WHAT IS REQUIRED: Reproduce exactly the lines of the material beneath, from the line that contains "Se realizó un" to the line that contains "de primeros vecinos", both included, and no other lines.
-- Opening Marker --
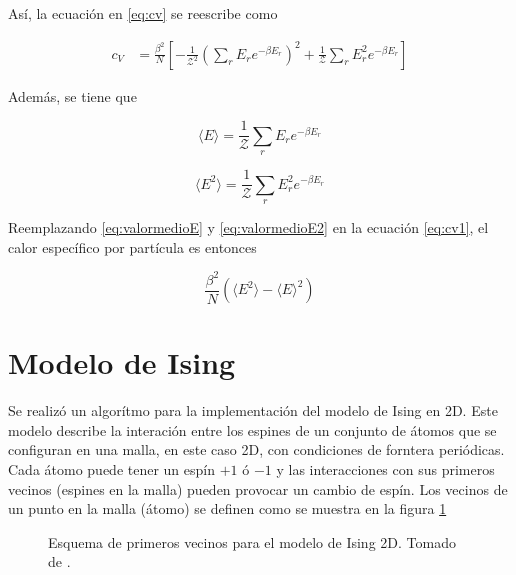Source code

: \documentclass[a4paper,12pt]{article}
\begin{document}
  \noindent Así, la ecuación en \ref{eq:cv} se reescribe como

  \begin{align}
    c_{V}  &= \frac{\beta ^2}{N} \left[ -\frac{1}{\mathcal{Z}^2}\left( \sum_{r} E_{r} e^{-\beta E_{r}}\right)^2 +  \frac{1}{\mathcal{Z}}  \sum_{r} E_{r}^2 e^{-\beta E_{r}}  \right]
             \label{eq:cv1}
\end{align}

\noindent Además, se tiene que

\begin{equation}
  \langle E \rangle = \frac{1}{\mathcal{Z}} \sum_{r} E_{r} e^{-\beta E_{r}}
  \label{eq:valormedioE}
\end{equation}

\begin{equation}
  \langle E^2 \rangle = \frac{1}{\mathcal{Z}} \sum_{r} E_{r}^2 e^{-\beta E_{r}}
  \label{eq:valormedioE2}
  \end{equation}

  \noindent Reemplazando \ref{eq:valormedioE} y \ref{eq:valormedioE2} en la ecuación \ref{eq:cv1}, el calor específico por partícula es entonces

  \begin{equation}
    \frac{\beta ^2}{N} \left( \langle E^2 \rangle - \langle E \rangle ^2 \right)
    \label{eq:cvfinal}
  \end{equation}
  
  
   \section{Modelo de Ising}

   \noindent Se realizó un algorítmo para la implementación del modelo de Ising en 2D. Este modelo describe la interación entre los espines de un conjunto de átomos que se configuran en una malla, en este caso 2D, con condiciones de forntera periódicas. Cada átomo puede tener un espín $+1$ ó $-1$ y las interacciones con sus primeros vecinos (espines en la malla) pueden provocar un cambio de espín. Los vecinos de un punto en la malla (átomo) se definen como se muestra en la figura \ref{fig:vecinos}

    \begin{figure}[H]
     \centering
     \caption{Esquema de primeros vecinos para el modelo de Ising 2D. Tomado de \cite{krauth2006}.}
     \label{fig:vecinos}
   \end{figure}
\end{document}

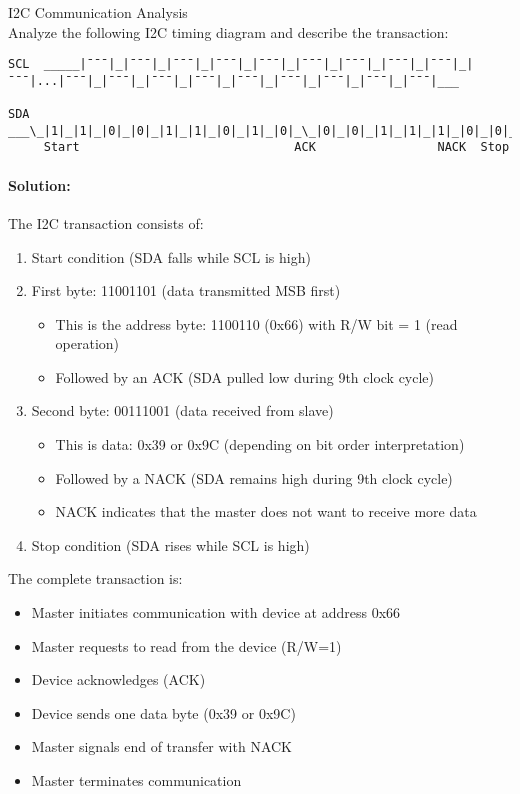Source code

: \begin{example2}{I2C Communication Analysis}\\
Analyze the following I2C timing diagram and describe the transaction:

\begin{verbatim}
SCL  _____|¯¯¯|_|¯¯¯|_|¯¯¯|_|¯¯¯|_|¯¯¯|_|¯¯¯|_|¯¯¯|_|¯¯¯|_|¯¯¯|_|¯¯¯|...|¯¯¯|_|¯¯¯|_|¯¯¯|_|¯¯¯|_|¯¯¯|_|¯¯¯|_|¯¯¯|_|¯¯¯|_|¯¯¯|___
                     
SDA  ___\_|1|_|1|_|0|_|0|_|1|_|1|_|0|_|1|_|0|_\_|0|_|0|_|1|_|1|_|1|_|0|_|0|_|1|_/___
     Start                              ACK                 NACK  Stop
\end{verbatim}

\tcblower
\paragraph{Solution:}
The I2C transaction consists of:
\begin{enumerate}
    \item Start condition (SDA falls while SCL is high)
    \item First byte: 11001101 (data transmitted MSB first)
    \begin{itemize}
        \item This is the address byte: 1100110 (0x66) with R/W bit = 1 (read operation)
        \item Followed by an ACK (SDA pulled low during 9th clock cycle)
    \end{itemize}
    \item Second byte: 00111001 (data received from slave)
    \begin{itemize}
        \item This is data: 0x39 or 0x9C (depending on bit order interpretation)
        \item Followed by a NACK (SDA remains high during 9th clock cycle)
        \item NACK indicates that the master does not want to receive more data
    \end{itemize}
    \item Stop condition (SDA rises while SCL is high)
\end{enumerate}

The complete transaction is:
\begin{itemize}
    \item Master initiates communication with device at address 0x66
    \item Master requests to read from the device (R/W=1)
    \item Device acknowledges (ACK)
    \item Device sends one data byte (0x39 or 0x9C)
    \item Master signals end of transfer with NACK
    \item Master terminates communication
\end{itemize}
\end{example2}

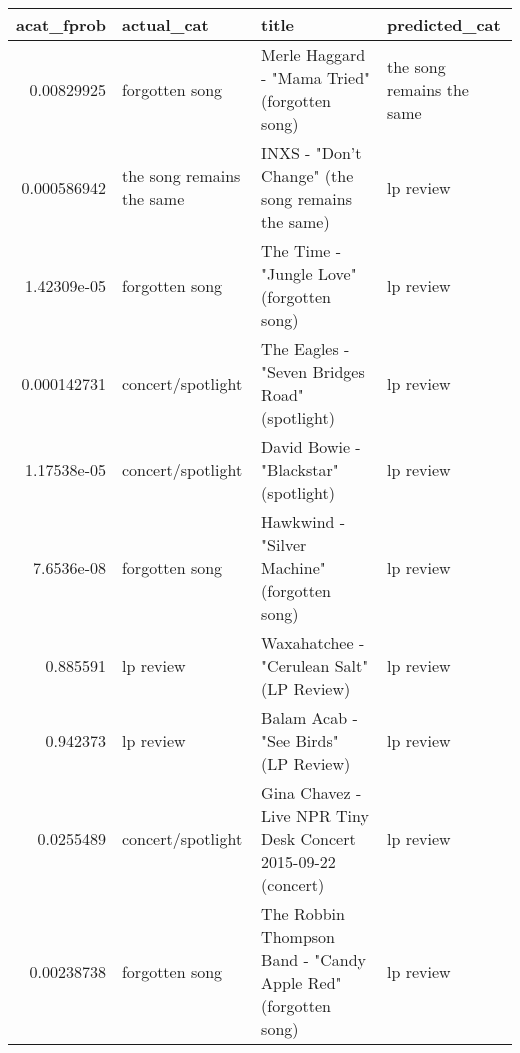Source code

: \documentclass[letterpaper,10pt]{article}
\begin{document}
\begin{table}[H]
 \begin{adjustbox}{max width=\linewidth}
\begin{tabular}{rlll}
\hline
   acat\_fprob & actual\_cat                & title                                                                                                        & predicted\_cat             \\
\hline
  0.00829925  & forgotten song            & Merle Haggard - "Mama Tried" (forgotten song)                                                                & the song remains the same \\
  0.000586942 & the song remains the same & INXS - "Don't Change" (the song remains the same)                                                            & lp review                 \\
  1.42309e-05 & forgotten song            & The Time - "Jungle Love" (forgotten song)                                                                    & lp review                 \\
  0.000142731 & concert/spotlight         & The Eagles - "Seven Bridges Road" (spotlight)                                                                & lp review                 \\
  1.17538e-05 & concert/spotlight         & David Bowie - "Blackstar" (spotlight)                                                                        & lp review                 \\
  7.6536e-08  & forgotten song            & Hawkwind - "Silver Machine" (forgotten song)                                                                 & lp review                 \\
  0.885591    & lp review                 & Waxahatchee - "Cerulean Salt" (LP Review)                                                                    & lp review                 \\
  0.942373    & lp review                 & Balam Acab - "See Birds" (LP Review)                                                                         & lp review                 \\
  0.0255489   & concert/spotlight         & Gina Chavez - Live NPR Tiny Desk Concert 2015-09-22 (concert)                                                & lp review                 \\
  0.00238738  & forgotten song            & The Robbin Thompson Band - "Candy Apple Red" (forgotten song)                                                & lp review                 \\

\end{tabular}
\end{adjustbox}
\end{table}
\end{document}
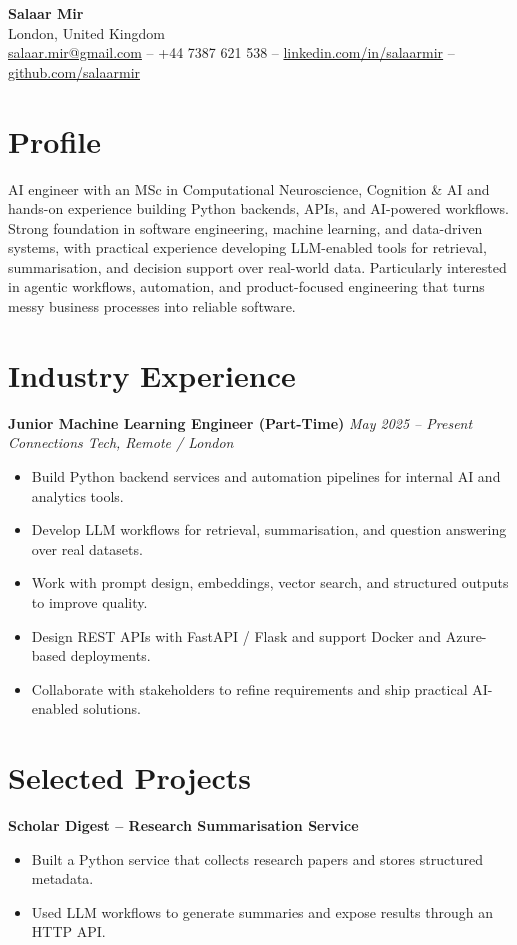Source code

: \documentclass[a4paper,10pt]{article}
\begin{document}
\begin{center}
    {\LARGE \textbf{Salaar Mir}}\\[4pt]
    London, United Kingdom \\[2pt]
    \href{mailto:salaar.mir@gmail.com}{salaar.mir@gmail.com} \quad -- \quad
    +44 7387 621 538 \quad -- \quad
    \href{https://www.linkedin.com/in/salaarmir}{linkedin.com/in/salaarmir} \quad -- \quad
    \href{https://github.com/salaarmir}{github.com/salaarmir}
\end{center}

\section*{Profile}
AI engineer with an MSc in Computational Neuroscience, Cognition \& AI and hands-on experience building Python backends, APIs, and AI-powered workflows. Strong foundation in software engineering, machine learning, and data-driven systems, with practical experience developing LLM-enabled tools for retrieval, summarisation, and decision support over real-world data. Particularly interested in agentic workflows, automation, and product-focused engineering that turns messy business processes into reliable software.

\section*{Industry Experience}
\textbf{Junior Machine Learning Engineer (Part-Time)} \hfill \textit{May 2025 -- Present}\\
\textit{Connections Tech, Remote / London}
\begin{itemize}
    \item Build Python backend services and automation pipelines for internal AI and analytics tools.
    \item Develop LLM workflows for retrieval, summarisation, and question answering over real datasets.
    \item Work with prompt design, embeddings, vector search, and structured outputs to improve quality.
    \item Design REST APIs with FastAPI / Flask and support Docker and Azure-based deployments.
    \item Collaborate with stakeholders to refine requirements and ship practical AI-enabled solutions.
\end{itemize}

\section*{Selected Projects}
\textbf{Scholar Digest -- Research Summarisation Service}
\begin{itemize}
    \item Built a Python service that collects research papers and stores structured metadata.
    \item Used LLM workflows to generate summaries and expose results through an HTTP API.
\end{itemize}
\end{document}
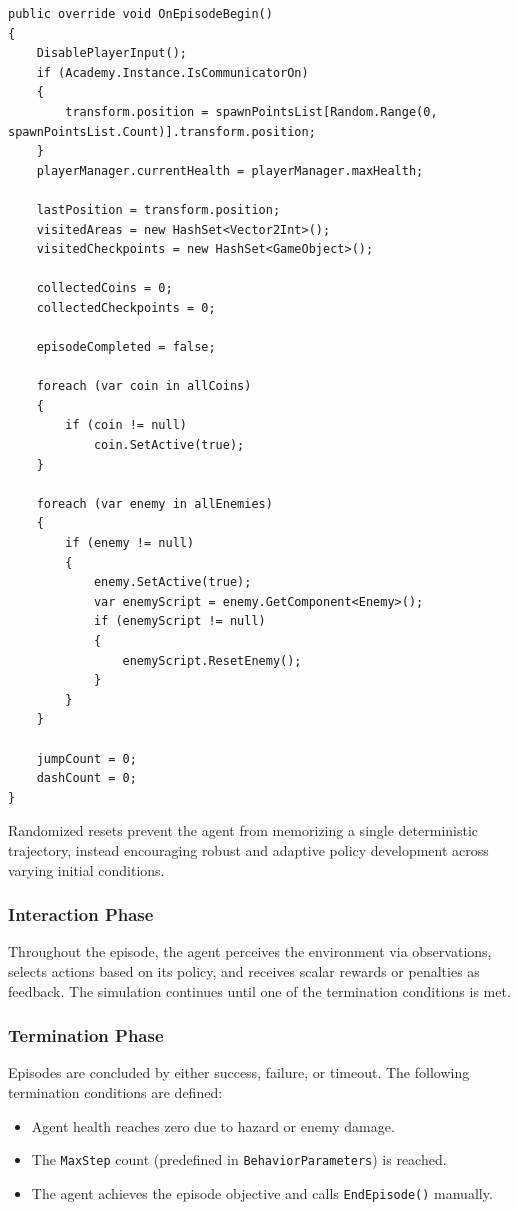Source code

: \documentclass[12pt,oneside,openright,a4paper]{cpe-english-project}
\begin{document}
\begin{lstlisting}[language={[Sharp]C}]
public override void OnEpisodeBegin()
{
	DisablePlayerInput();
	if (Academy.Instance.IsCommunicatorOn)
	{
		transform.position = spawnPointsList[Random.Range(0, spawnPointsList.Count)].transform.position;
	}
	playerManager.currentHealth = playerManager.maxHealth;

	lastPosition = transform.position;
	visitedAreas = new HashSet<Vector2Int>();
	visitedCheckpoints = new HashSet<GameObject>();
	
	collectedCoins = 0;
	collectedCheckpoints = 0;
	
	episodeCompleted = false;
	
	foreach (var coin in allCoins)
	{
		if (coin != null)
			coin.SetActive(true);
	}
	
	foreach (var enemy in allEnemies)
	{
		if (enemy != null)
		{
			enemy.SetActive(true);
			var enemyScript = enemy.GetComponent<Enemy>();
			if (enemyScript != null)
			{
				enemyScript.ResetEnemy();
			}
		}
	}
	
	jumpCount = 0;
	dashCount = 0;
}
\end{lstlisting}

Randomized resets prevent the agent from memorizing a single deterministic trajectory, instead encouraging robust and adaptive policy development across varying initial conditions.

\subsubsection{Interaction Phase}

Throughout the episode, the agent perceives the environment via observations, selects actions based on its policy, and receives scalar rewards or penalties as feedback. The simulation continues until one of the termination conditions is met.

\subsubsection{Termination Phase}

Episodes are concluded by either success, failure, or timeout. The following termination conditions are defined:

\begin{itemize}
\item Agent health reaches zero due to hazard or enemy damage.
\item The \texttt{MaxStep} count (predefined in \texttt{BehaviorParameters}) is reached.
\item The agent achieves the episode objective and calls \texttt{EndEpisode()} manually.
\end{itemize}
\end{document}
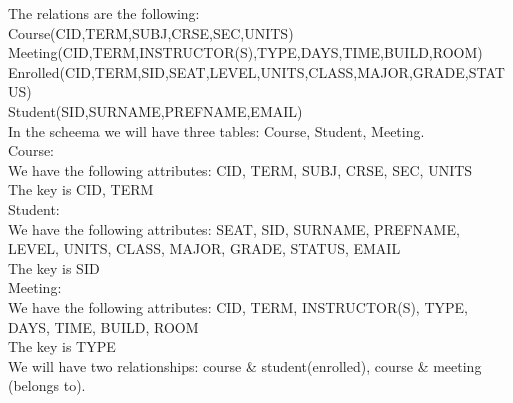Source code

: 

The relations are the following: \\

Course(CID,TERM,SUBJ,CRSE,SEC,UNITS) \\
Meeting(CID,TERM,INSTRUCTOR(S),TYPE,DAYS,TIME,BUILD,ROOM) \\
Enrolled(CID,TERM,SID,SEAT,LEVEL,UNITS,CLASS,MAJOR,GRADE,STATUS) \\
Student(SID,SURNAME,PREFNAME,EMAIL) \\

In the scheema we will have three tables: Course, Student, Meeting. \\

Course: \\
We have the following attributes: CID, TERM, SUBJ, CRSE, SEC, UNITS \\
The key is CID, TERM \\

Student: \\
We have the following attributes: SEAT, SID, SURNAME, PREFNAME, LEVEL, UNITS,
CLASS, MAJOR, GRADE, STATUS, EMAIL \\
The key is SID \\

Meeting:\\
We have the following attributes: CID, TERM, INSTRUCTOR(S), TYPE, DAYS, TIME, BUILD, ROOM\\
The key is TYPE \\

We will have two relationships: course & student(enrolled), course & meeting (belongs to). \\ 


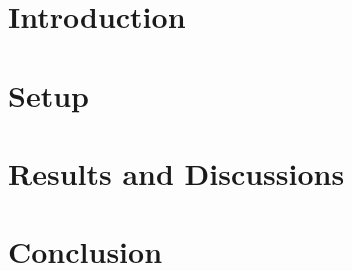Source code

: \documentclass{icl_report}
\begin{document}
\startfrontmatter
{}


\tableofcontents
\newpage
\listoffigures
\newpage
\listoftables
\newpage



\begin{nomenclaturetable}
\end{nomenclaturetable}




\startmainmatter



\section{Introduction}
\newpage
\section{Setup}
\newpage
\section{Results and Discussions}
\newpage
\section{Conclusion}
\newpage




\startbackmatter





\newpage


\createappendix
\end{document}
-- Closing Marker --
TASK RESULT:
   \noindent Se realizó un algorítmo para la implementación del modelo de Ising en 2D. Este modelo describe la interación entre los espines de un conjunto de átomos que se configuran en una malla, en este caso 2D, con condiciones de forntera periódicas. Cada átomo puede tener un espín $+1$ ó $-1$ y las interacciones con sus primeros vecinos (espines en la malla) pueden provocar un cambio de espín. Los vecinos de un punto en la malla (átomo) se definen como se muestra en la figura \ref{fig:vecinos}

    \begin{figure}[H]
     \centering
     \caption{Esquema de primeros vecinos para el modelo de Ising 2D. Tomado de \cite{krauth2006}.}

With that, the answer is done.